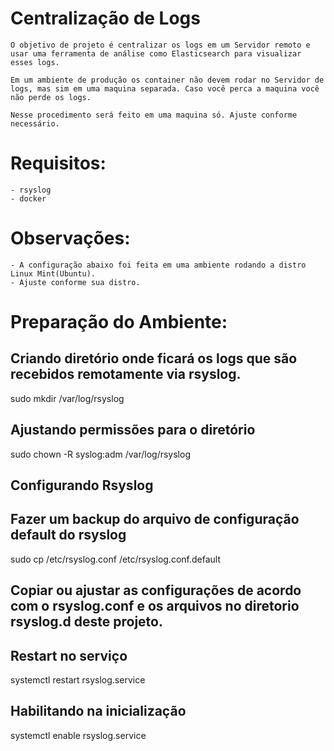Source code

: # Centralização de Logs
    O objetivo de projeto é centralizar os logs em um Servidor remoto e usar uma ferramenta de análise como Elasticsearch para visualizar esses logs.
    
    Em um ambiente de produção os container não devem rodar no Servidor de logs, mas sim em uma maquina separada. Caso você perca a maquina você não perde os logs.
    
    Nesse procedimento será feito em uma maquina só. Ajuste conforme necessário.


# Requisitos:
    - rsyslog
    - docker

# Observações:
    - A configuração abaixo foi feita em uma ambiente rodando a distro Linux Mint(Ubuntu).
    - Ajuste conforme sua distro.


# Preparação do Ambiente:
## Criando diretório onde ficará os logs que são recebidos remotamente via rsyslog.
sudo mkdir /var/log/rsyslog

## Ajustando permissões para o diretório
sudo chown -R syslog:adm /var/log/rsyslog


## Configurando Rsyslog
## Fazer um backup do arquivo de configuração default do rsyslog
sudo cp /etc/rsyslog.conf /etc/rsyslog.conf.default

## Copiar ou ajustar as configurações de acordo com o rsyslog.conf e os arquivos no diretorio rsyslog.d deste projeto.

## Restart no serviço
systemctl restart rsyslog.service

## Habilitando na inicialização
systemctl enable rsyslog.service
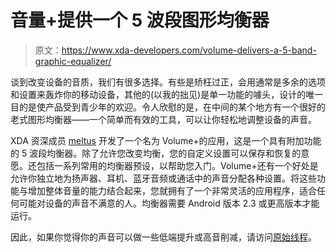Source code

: # 音量+提供一个 5 波段图形均衡器

> 原文：<https://www.xda-developers.com/volume-delivers-a-5-band-graphic-equalizer/>

谈到改变设备的音质，我们有很多选择。有些是矫枉过正，会用通常是多余的选项和设置来轰炸你的移动设备，其他的(以我的拙见)是单一功能的噱头，设计的唯一目的是使产品受到青少年的欢迎。令人欣慰的是，在中间的某个地方有一个很好的老式图形均衡器——一个简单而有效的工具，可以让你轻松地调整设备的声音。

XDA 资深成员 [meltus](http://forum.xda-developers.com/member.php?u=1483294) 开发了一个名为 Volume+的应用，这是一个具有附加功能的 5 波段均衡器。除了允许您改变均衡，您的自定义设置可以保存和恢复的意愿。还包括一系列常用的均衡器预设，以帮助您入门。Volume+还有一个好处是允许你独立地为扬声器、耳机、蓝牙音频或通话中的声音分配各种设置。将这些功能与增加整体音量的能力结合起来，您就拥有了一个非常灵活的应用程序，适合任何可能对设备的声音不满意的人。均衡器需要 Android 版本 2.3 或更高版本才能运行。

因此，如果你觉得你的声音可以做一些低端提升或高音削减，请访问[原始线程](http://forum.xda-developers.com/showthread.php?p=23326705)。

Activity: Please return the listing above exactly and leave every picture out.

Answer below:
Source code

: # Centralização de Logs
    O objetivo de projeto é centralizar os logs em um Servidor remoto e usar uma ferramenta de análise como Elasticsearch para visualizar esses logs.
    
    Em um ambiente de produção os container não devem rodar no Servidor de logs, mas sim em uma maquina separada. Caso você perca a maquina você não perde os logs.
    
    Nesse procedimento será feito em uma maquina só. Ajuste conforme necessário.


# Requisitos:
    - rsyslog
    - docker

# Observações:
    - A configuração abaixo foi feita em uma ambiente rodando a distro Linux Mint(Ubuntu).
    - Ajuste conforme sua distro.


# Preparação do Ambiente:
## Criando diretório onde ficará os logs que são recebidos remotamente via rsyslog.
sudo mkdir /var/log/rsyslog

## Ajustando permissões para o diretório
sudo chown -R syslog:adm /var/log/rsyslog


## Configurando Rsyslog
## Fazer um backup do arquivo de configuração default do rsyslog
sudo cp /etc/rsyslog.conf /etc/rsyslog.conf.default

## Copiar ou ajustar as configurações de acordo com o rsyslog.conf e os arquivos no diretorio rsyslog.d deste projeto.

## Restart no serviço
systemctl restart rsyslog.service

## Habilitando na inicialização
systemctl enable rsyslog.service
Source code

: # 音量+提供一个 5 波段图形均衡器

> 原文：<https://www.xda-developers.com/volume-delivers-a-5-band-graphic-equalizer/>

谈到改变设备的音质，我们有很多选择。有些是矫枉过正，会用通常是多余的选项和设置来轰炸你的移动设备，其他的(以我的拙见)是单一功能的噱头，设计的唯一目的是使产品受到青少年的欢迎。令人欣慰的是，在中间的某个地方有一个很好的老式图形均衡器——一个简单而有效的工具，可以让你轻松地调整设备的声音。

XDA 资深成员 [meltus](http://forum.xda-developers.com/member.php?u=1483294) 开发了一个名为 Volume+的应用，这是一个具有附加功能的 5 波段均衡器。除了允许您改变均衡，您的自定义设置可以保存和恢复的意愿。还包括一系列常用的均衡器预设，以帮助您入门。Volume+还有一个好处是允许你独立地为扬声器、耳机、蓝牙音频或通话中的声音分配各种设置。将这些功能与增加整体音量的能力结合起来，您就拥有了一个非常灵活的应用程序，适合任何可能对设备的声音不满意的人。均衡器需要 Android 版本 2.3 或更高版本才能运行。

因此，如果你觉得你的声音可以做一些低端提升或高音削减，请访问[原始线程](http://forum.xda-developers.com/showthread.php?p=23326705)。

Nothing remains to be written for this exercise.